BEGIN
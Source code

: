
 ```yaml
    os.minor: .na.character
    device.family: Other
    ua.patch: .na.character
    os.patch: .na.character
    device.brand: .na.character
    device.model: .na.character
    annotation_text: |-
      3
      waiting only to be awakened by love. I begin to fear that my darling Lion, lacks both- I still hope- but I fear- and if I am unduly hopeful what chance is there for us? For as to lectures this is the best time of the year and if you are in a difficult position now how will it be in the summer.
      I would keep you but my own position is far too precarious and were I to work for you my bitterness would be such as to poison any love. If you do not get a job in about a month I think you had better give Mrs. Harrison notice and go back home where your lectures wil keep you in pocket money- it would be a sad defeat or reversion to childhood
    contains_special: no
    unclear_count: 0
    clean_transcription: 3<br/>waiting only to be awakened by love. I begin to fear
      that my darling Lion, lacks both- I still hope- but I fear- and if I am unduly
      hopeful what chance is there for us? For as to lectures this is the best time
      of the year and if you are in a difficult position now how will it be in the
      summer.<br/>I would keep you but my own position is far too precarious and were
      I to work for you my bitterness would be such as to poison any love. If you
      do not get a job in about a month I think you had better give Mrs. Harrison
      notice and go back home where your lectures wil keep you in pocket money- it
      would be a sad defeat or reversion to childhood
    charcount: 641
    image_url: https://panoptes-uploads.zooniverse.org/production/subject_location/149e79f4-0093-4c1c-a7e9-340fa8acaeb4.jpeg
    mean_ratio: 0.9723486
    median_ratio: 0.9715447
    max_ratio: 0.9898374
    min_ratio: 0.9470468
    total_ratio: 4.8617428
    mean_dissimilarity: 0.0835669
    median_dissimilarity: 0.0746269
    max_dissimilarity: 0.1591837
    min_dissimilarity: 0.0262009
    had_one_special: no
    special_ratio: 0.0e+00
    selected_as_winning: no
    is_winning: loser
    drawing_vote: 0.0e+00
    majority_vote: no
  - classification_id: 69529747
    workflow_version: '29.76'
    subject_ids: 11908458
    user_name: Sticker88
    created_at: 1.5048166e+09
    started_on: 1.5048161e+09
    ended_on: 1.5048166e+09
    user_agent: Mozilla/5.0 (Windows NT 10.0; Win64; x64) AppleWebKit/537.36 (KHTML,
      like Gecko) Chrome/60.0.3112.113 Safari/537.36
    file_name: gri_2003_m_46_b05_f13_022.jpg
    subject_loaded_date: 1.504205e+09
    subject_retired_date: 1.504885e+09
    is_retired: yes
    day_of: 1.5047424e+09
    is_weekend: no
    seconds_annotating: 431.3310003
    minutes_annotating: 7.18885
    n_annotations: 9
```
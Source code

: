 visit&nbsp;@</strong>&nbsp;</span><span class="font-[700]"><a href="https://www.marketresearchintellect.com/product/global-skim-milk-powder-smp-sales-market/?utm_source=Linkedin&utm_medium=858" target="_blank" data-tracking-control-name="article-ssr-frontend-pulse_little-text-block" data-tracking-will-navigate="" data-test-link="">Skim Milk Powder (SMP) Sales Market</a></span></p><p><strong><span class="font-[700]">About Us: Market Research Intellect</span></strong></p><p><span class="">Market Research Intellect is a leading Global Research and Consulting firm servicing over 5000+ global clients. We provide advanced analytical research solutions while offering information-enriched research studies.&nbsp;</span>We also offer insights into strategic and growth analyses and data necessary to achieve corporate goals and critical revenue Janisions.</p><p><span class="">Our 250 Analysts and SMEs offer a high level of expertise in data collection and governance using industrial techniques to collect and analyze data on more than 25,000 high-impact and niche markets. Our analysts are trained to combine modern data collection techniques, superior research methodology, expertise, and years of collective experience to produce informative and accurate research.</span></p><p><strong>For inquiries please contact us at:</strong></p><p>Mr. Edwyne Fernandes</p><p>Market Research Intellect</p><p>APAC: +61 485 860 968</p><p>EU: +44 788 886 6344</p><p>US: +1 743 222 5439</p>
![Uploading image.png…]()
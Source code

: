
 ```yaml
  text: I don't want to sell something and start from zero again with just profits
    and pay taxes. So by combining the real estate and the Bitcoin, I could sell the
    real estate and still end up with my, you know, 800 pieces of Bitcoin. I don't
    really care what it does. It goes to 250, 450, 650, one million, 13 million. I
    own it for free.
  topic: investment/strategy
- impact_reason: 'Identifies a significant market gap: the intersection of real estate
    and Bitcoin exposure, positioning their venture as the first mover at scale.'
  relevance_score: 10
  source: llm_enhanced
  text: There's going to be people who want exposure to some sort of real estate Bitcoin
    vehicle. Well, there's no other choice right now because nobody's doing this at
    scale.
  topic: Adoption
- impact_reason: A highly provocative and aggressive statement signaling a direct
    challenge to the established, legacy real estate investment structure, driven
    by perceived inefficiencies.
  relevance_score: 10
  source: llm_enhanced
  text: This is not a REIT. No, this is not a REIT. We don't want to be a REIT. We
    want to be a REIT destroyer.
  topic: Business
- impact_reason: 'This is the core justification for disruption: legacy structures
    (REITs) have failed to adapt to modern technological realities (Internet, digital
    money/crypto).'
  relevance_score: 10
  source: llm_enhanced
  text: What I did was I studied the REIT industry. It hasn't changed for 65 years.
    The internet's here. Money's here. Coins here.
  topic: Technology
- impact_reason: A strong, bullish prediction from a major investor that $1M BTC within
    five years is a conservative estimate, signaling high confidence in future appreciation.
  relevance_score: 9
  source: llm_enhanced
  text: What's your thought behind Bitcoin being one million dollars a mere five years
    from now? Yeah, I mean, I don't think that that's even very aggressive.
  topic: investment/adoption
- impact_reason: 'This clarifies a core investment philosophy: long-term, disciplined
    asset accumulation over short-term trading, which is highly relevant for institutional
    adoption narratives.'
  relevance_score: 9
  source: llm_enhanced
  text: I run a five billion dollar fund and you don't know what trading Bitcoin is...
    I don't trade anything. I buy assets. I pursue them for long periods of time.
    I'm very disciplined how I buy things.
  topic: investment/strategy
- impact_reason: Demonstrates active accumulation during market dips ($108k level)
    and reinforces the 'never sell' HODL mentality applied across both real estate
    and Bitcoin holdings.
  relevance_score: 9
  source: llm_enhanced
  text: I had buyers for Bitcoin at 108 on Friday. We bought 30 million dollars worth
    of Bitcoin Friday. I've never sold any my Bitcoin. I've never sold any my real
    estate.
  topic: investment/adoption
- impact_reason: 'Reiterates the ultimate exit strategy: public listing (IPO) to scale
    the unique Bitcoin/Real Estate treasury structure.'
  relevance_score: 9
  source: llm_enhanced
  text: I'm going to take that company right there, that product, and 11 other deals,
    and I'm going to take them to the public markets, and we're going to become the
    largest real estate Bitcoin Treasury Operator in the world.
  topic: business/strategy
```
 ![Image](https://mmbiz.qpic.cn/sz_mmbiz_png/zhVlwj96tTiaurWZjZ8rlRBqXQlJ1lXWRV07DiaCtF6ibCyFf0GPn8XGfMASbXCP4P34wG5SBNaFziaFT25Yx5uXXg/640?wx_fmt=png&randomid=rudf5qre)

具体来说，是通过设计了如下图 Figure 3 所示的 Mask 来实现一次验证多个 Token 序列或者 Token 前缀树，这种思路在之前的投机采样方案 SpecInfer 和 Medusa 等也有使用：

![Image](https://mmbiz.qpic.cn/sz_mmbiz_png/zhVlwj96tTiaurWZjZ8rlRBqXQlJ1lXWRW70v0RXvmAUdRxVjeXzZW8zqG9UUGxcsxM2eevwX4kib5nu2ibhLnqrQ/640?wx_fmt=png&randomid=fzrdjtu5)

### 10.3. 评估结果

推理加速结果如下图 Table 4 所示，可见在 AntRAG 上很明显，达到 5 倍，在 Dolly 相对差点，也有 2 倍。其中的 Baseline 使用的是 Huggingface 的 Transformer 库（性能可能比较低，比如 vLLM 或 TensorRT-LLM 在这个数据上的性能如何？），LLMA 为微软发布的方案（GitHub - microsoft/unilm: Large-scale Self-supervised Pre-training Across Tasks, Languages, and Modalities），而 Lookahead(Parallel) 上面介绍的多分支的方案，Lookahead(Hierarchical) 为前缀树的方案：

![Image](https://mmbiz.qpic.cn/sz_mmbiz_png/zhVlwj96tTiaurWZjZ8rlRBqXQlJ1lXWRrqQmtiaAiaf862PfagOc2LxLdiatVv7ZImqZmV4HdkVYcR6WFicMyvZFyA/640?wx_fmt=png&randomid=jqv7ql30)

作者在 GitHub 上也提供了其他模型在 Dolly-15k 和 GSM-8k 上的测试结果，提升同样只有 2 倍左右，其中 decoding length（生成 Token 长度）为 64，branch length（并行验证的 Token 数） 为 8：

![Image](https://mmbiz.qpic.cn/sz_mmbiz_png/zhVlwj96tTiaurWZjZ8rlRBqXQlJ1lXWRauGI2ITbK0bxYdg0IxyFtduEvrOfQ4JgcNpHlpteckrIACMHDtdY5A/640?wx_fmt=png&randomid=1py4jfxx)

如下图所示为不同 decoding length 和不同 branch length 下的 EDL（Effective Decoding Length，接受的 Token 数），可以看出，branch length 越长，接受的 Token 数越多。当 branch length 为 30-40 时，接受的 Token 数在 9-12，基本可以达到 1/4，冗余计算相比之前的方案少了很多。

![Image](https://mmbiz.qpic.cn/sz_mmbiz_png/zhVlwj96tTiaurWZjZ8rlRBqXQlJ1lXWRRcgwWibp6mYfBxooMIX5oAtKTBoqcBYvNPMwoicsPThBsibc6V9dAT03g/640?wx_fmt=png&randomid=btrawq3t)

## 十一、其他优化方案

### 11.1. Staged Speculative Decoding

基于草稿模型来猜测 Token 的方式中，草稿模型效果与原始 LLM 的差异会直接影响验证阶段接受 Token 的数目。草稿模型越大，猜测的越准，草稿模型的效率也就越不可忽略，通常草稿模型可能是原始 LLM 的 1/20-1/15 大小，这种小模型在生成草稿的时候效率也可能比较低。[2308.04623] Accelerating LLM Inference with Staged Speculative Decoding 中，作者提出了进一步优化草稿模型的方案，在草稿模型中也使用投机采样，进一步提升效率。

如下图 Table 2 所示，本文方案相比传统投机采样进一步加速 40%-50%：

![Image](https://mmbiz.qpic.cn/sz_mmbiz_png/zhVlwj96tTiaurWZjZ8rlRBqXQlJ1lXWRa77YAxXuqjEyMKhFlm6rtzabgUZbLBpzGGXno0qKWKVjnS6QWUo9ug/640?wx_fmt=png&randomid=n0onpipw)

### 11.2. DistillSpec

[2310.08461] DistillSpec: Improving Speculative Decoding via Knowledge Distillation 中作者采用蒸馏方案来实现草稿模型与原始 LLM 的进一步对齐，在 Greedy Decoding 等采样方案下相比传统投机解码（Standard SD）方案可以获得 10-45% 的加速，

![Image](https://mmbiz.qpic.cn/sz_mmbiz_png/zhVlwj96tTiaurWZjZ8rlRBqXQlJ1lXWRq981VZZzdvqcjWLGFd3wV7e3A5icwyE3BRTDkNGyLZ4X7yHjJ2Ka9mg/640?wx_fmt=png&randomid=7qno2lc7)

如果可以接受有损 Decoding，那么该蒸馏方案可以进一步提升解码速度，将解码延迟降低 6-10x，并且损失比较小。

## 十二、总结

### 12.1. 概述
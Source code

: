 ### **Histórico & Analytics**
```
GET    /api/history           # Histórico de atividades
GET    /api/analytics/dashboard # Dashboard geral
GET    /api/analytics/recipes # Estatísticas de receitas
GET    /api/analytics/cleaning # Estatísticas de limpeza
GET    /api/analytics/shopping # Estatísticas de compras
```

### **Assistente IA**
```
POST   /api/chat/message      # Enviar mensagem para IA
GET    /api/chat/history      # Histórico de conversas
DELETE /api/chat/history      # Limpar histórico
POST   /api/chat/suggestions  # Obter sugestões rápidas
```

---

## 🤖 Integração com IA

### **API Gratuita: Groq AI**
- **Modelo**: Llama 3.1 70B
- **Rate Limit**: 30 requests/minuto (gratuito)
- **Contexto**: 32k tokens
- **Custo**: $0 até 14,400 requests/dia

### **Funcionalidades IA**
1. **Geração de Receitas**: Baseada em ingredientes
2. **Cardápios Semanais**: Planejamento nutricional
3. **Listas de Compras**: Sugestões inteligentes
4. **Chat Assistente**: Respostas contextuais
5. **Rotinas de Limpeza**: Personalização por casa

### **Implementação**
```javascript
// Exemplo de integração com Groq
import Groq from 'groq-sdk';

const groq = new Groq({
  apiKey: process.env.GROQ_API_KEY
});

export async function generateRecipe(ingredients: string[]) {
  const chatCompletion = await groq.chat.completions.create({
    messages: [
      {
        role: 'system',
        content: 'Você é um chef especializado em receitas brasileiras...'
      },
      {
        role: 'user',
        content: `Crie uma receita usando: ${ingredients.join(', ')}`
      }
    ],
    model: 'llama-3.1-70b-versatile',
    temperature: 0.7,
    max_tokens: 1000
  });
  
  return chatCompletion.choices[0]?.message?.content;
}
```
END
- Problem description -
Your answer must be a copy of every line in the data above that holds the string "chatCompletion".

- Answer for the task -
  const chatCompletion = await groq.chat.completions.create({
  return chatCompletion.choices[0]?.message?.content;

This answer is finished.